Add Views to the Database
Before I go too deeply into the specifics of views, I want to quickly review some of what I
discussed in Chapters 2 and 3. SQL supports three types of tables: base tables, derived
tables, and transient tables. Of these three types, it is the base tables that hold the actual
SQL data. Most base tables are schema objects and come in five types: persistent base
tables, system-versioned tables, global temporary tables, created local temporary tables,
and declared local temporary tables. Derived tables, on the other hand, are merely the
results you see when you query data from the database. For example, if you request data
from the COMPACT_DISCS table, the results of your request are displayed in a table-like
format, which is known as the derived table.
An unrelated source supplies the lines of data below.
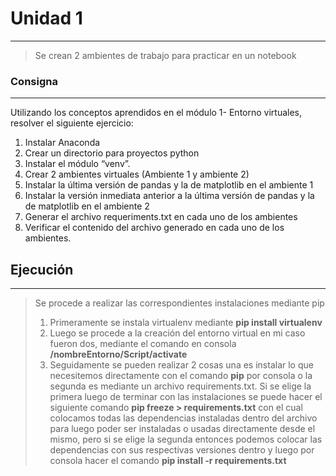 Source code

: # Unidad 1
----
>Se crean 2 ambientes de trabajo para practicar en un notebook

### Consigna
----
Utilizando los conceptos aprendidos en el módulo 1- Entorno virtuales,
resolver el siguiente ejercicio:
1) Instalar Anaconda
2) Crear un directorio para proyectos python
3) Instalar el módulo “venv”.
4) Crear 2 ambientes virtuales (Ambiente 1 y ambiente 2)
5) Instalar la última versión de pandas y la de matplotlib en el
ambiente 1
6) Instalar la versión inmediata anterior a la última versión de pandas
y la de matplotlib en el ambiente 2
7) Generar el archivo requeriments.txt en cada uno de los ambientes
8) Verificar el contenido del archivo generado en cada uno de los
ambientes.

## Ejecución
---
>Se procede a realizar las correspondientes instalaciones mediante pip 
>1) Primeramente se instala virtualenv mediante **pip install virtualenv**
>2) Luego se procede a la creación del entorno virtual en mi caso fueron dos, mediante el comando en consola **/nombreEntorno/Script/activate**
>3) Seguidamente se pueden realizar 2 cosas una es instalar lo que necesitemos directamente con el comando **pip** por consola o la segunda es mediante un archivo requirements.txt. Si se elige la primera luego de terminar con las instalaciones se puede hacer el siguiente comando **pip freeze > requirements.txt** con el cual colocamos todas las dependencias instaladas dentro del archivo para luego poder ser instaladas o usadas directamente desde el mismo, pero si se elige la segunda entonces podemos colocar las dependencias con sus respectivas versiones dentro y luego por consola hacer el comando **pip install -r requirements.txt**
A viewed table is a named derived table
defined by a view definition.
In some ways, a view is like a cross between a persistent base table and a derived table.
It is like a persistent base table in that the view definition is stored as a schema object
using a unique name (within the schema) that can be accessed as you would a base table.
However, a view is more like a derived table in that no data is stored in association with
the view, and is therefore classified as a derived table. Derived tables, including views,
can be thought of as virtual tables. The data is selected from one or more base tables when
you invoke the view. The data results that you see when you access a view are not stored
anywhere but are derived from existing base tables. This is what makes a view a named
derived table, with the view definition stored in the schema.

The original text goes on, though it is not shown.